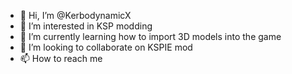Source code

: - 👋 Hi, I’m @KerbodynamicX
- 👀 I’m interested in KSP modding
- 🌱 I’m currently learning how to import 3D models into the game
- 💞️ I’m looking to collaborate on KSPIE mod
- 📫 How to reach me 

<!---
KerbodynamicX/KerbodynamicX is a ✨ special ✨ repository because its `README.md` (this file) appears on your GitHub profile.
You can click the Preview link to take a look at your changes.
--->
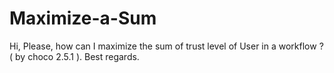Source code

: # Maximize-a-Sum
Hi, Please, how can I maximize the sum of trust level of User in a workflow ? ( by choco 2.5.1 ). Best regards.
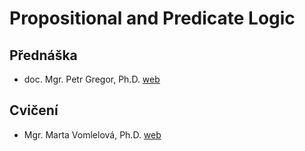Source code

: ﻿# Propositional and Predicate Logic
## Přednáška

- doc. Mgr. Petr Gregor, Ph.D. [web](http://ktiml.mff.cuni.cz/~gregor/logika/)

## Cvičení

- Mgr. Marta Vomlelová, Ph.D. [web](http://ktiml.mff.cuni.cz/~marta/logika.html)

____________

• What is being asked
Restate the material word for word, minus pictures.

• Output for this exercise
Source code

: - 👋 Hi, I’m @KerbodynamicX
- 👀 I’m interested in KSP modding
- 🌱 I’m currently learning how to import 3D models into the game
- 💞️ I’m looking to collaborate on KSPIE mod
- 📫 How to reach me 

<!---
KerbodynamicX/KerbodynamicX is a ✨ special ✨ repository because its `README.md` (this file) appears on your GitHub profile.
You can click the Preview link to take a look at your changes.
--->
Source code

: # Maximize-a-Sum
Hi, Please, how can I maximize the sum of trust level of User in a workflow ? ( by choco 2.5.1 ). Best regards.
Source code

: ﻿# Propositional and Predicate Logic
## Přednáška

- doc. Mgr. Petr Gregor, Ph.D. [web](http://ktiml.mff.cuni.cz/~gregor/logika/)

## Cvičení

- Mgr. Marta Vomlelová, Ph.D. [web](http://ktiml.mff.cuni.cz/~marta/logika.html)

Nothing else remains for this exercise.